# First Bow - X lbs?



## aread (Dec 25, 2009)

A beginner should start with a low draw weight bow. You want to learn to shoot a bow, not build muscles. You can work up on draw weight later when you have your form settled.

Allen


----------



## TheAncientOne (Feb 14, 2007)

Willian said:


> Hello!
> 
> After seeing a lot of threads and videos I was able to decide if my first bow was going to be a compound or recurve. I went for recurve but now I'm facing another dilemma, should I get a bow with ~50 lbs or a bow with ~21 lbs would be just enough for a beginner?
> 
> ...



I start my adult male students with no more than 30lbs at their draw length and adult females at 24lbs.

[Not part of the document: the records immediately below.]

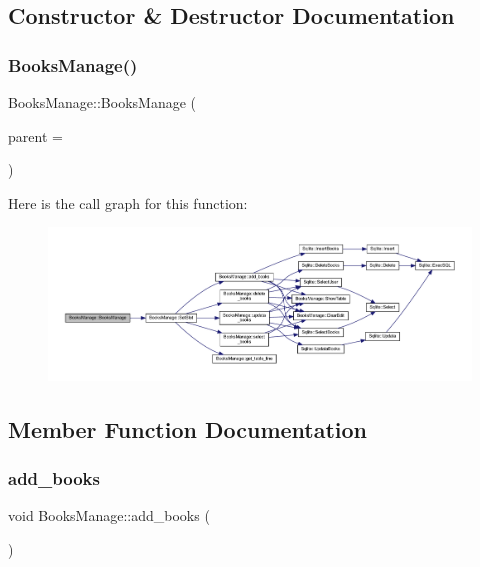 \subsection{Constructor \& Destructor Documentation}
\mbox{\label{class_books_manage_adc44f2312ab4d2cd48868ff923fa8861}} 
\subsubsection{\texorpdfstring{BooksManage()}{BooksManage()}}
{\footnotesize\ttfamily Books\+Manage\+::\+Books\+Manage (\begin{DoxyParamCaption}\item[{Q\+Widget $\ast$}]{parent = {} }\end{DoxyParamCaption})\hspace{0.3cm}{\ttfamily [explicit]}}

Here is the call graph for this function\+:
\nopagebreak
\begin{figure}[H]
\begin{center}
\leavevmode
\includegraphics[width=350pt]{class_books_manage_adc44f2312ab4d2cd48868ff923fa8861_cgraph}
\end{center}
\end{figure}


\subsection{Member Function Documentation}
\mbox{\label{class_books_manage_a39c7bdd07e0af93379e1270becd8525c}} 
\subsubsection{\texorpdfstring{add\_books}{add\_books}}
{\footnotesize\ttfamily void Books\+Manage\+::add\+\_\+books (\begin{DoxyParamCaption}{ }\end{DoxyParamCaption})\hspace{0.3cm}{\ttfamily [slot]}}

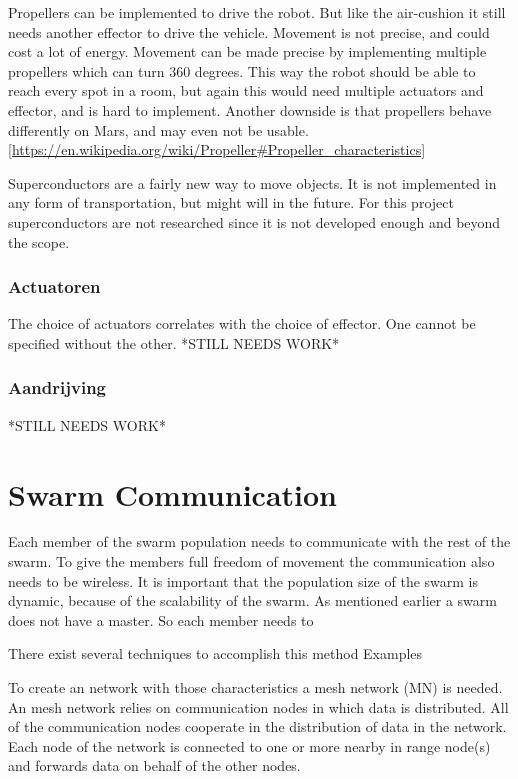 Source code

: \documentclass[10pt,a4paper]{article}
\begin{document}
Propellers can be implemented to drive the robot. But like the air-cushion it still needs another effector to drive the vehicle. Movement is not precise, and could cost a lot of energy. Movement can be made precise by implementing multiple propellers which can turn 360 degrees. This way the robot should be able to reach every spot in a room, but again this would need multiple actuators and effector, and is hard to implement. Another downside is that propellers behave differently on Mars, and may even not be usable. \ref{https://en.wikipedia.org/wiki/Propeller#Propeller_characteristics} 

Superconductors are a fairly new way to move objects. It is not implemented in any form of transportation, but might will in the future. For this project superconductors are not researched since it is not developed enough and beyond the scope. 


\subsubsection{Actuatoren}

The choice of actuators correlates with the choice of effector. One cannot be specified without the other. 
*STILL NEEDS WORK* 


\subsubsection{Aandrijving}
*STILL NEEDS WORK* 
\section{Swarm Communication}
Each member of the swarm population needs to communicate with the rest of the swarm. To give the members full freedom of movement the communication also needs to be wireless. It is important that the population size of the swarm is dynamic, because of the scalability of the swarm. As mentioned earlier a swarm does not have a master. So each member needs to


There exist several techniques to accomplish this method 
Examples

To create an network with those characteristics a mesh network (MN) is needed. An mesh network relies on communication nodes in which data is distributed. All of the communication nodes cooperate in the distribution of data in the network. Each node of the network is connected to one or more nearby in range node(s) and forwards data on behalf of the other nodes. 
\end{document}
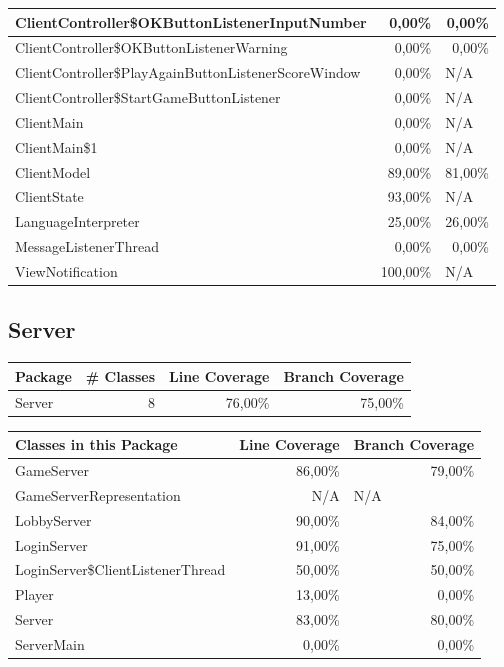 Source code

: \documentclass[a4paper]{article}
\begin{document}
\begin{tabular}{|l|r|l|}
ClientController\$OKButtonListenerInputNumber & 0,00\% & \multicolumn{1}{r|}{0,00\%} \\ \hline
ClientController\$OKButtonListenerWarning & 0,00\% & \multicolumn{1}{r|}{0,00\%} \\ \hline
ClientController\$PlayAgainButtonListenerScoreWindow & 0,00\% & N/A \\ \hline
ClientController\$StartGameButtonListener & 0,00\% & N/A \\ \hline
ClientMain & 0,00\% & N/A \\ \hline
ClientMain\$1 & 0,00\% & N/A \\ \hline
ClientModel & 89,00\% & \multicolumn{1}{r|}{81,00\%} \\ \hline
ClientState & 93,00\% & N/A \\ \hline
LanguageInterpreter & 25,00\% & \multicolumn{1}{r|}{26,00\%} \\ \hline
MessageListenerThread & 0,00\% & \multicolumn{1}{r|}{0,00\%} \\ \hline
ViewNotification & 100,00\% & N/A \\ \hline
\end{tabular}


	\subsection{Server}

	\noindent	
\begin{tabular}{|l|l|l|l|}
\hline
Package & \# Classes & Line Coverage & Branch Coverage \\ \hline \hline
Server & \multicolumn{1}{r|}{8} & \multicolumn{1}{r|}{76,00\%} & \multicolumn{1}{r|}{75,00\%} \\ \hline
\end{tabular}

\noindent
\begin{tabular}{|l|r|r|}
\hline
Classes in this Package & \multicolumn{1}{l|}{Line Coverage} & \multicolumn{1}{l|}{Branch Coverage} \\ \hline
GameServer & 86,00\% & 79,00\% \\ \hline
GameServerRepresentation & N/A & \multicolumn{1}{l|}{N/A} \\ \hline
LobbyServer & 90,00\% & 84,00\% \\ \hline
LoginServer & 91,00\% & 75,00\% \\ \hline
LoginServer\$ClientListenerThread & 50,00\% & 50,00\% \\ \hline
Player & 13,00\% & 0,00\% \\ \hline
Server & 83,00\% & 80,00\% \\ \hline
ServerMain & 0,00\% & 0,00\% \\ \hline
\end{tabular}
\end{document}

You are looking to learn proper technique in the beginning, once you learn to use your back muscles properly, then you can *slowly* build up. 

TAO


----------



## derekmatthews (Mar 1, 2013)

Most of our male beginners start at around 24 - 28lb. Even so, they usually begin to tire after an hour or so and their form begins to suffer. We get the occasional beginner who insists, against advice, that they can handle 30lb+ but their archery careers are generally short-lived as they fail to make progress due to poor form and give up after a few weeks. We did, however, have one guy who successfully started at 42lb but he is a plasterer by trade and built like a brick privy.


----------



## Finq (Jul 12, 2009)

I don't think anyone ever started out with a too low draw weight.


----------



## cslr (Jul 6, 2013)

30# is a great starting point. That is what I have started with and find it works out great. I find I can shoot for a couple of hrs and still feel good. I know another person who shots a 45# and he just begun and he shoots for about 45min and that's it. At a lower weight you will be able to work on your form without struggling to pull it back. I would recommend a bow that you can grow with something you can just upgrade your limbs to move up to the stronger weight as you improve.
Good luck and have fun shooting


----------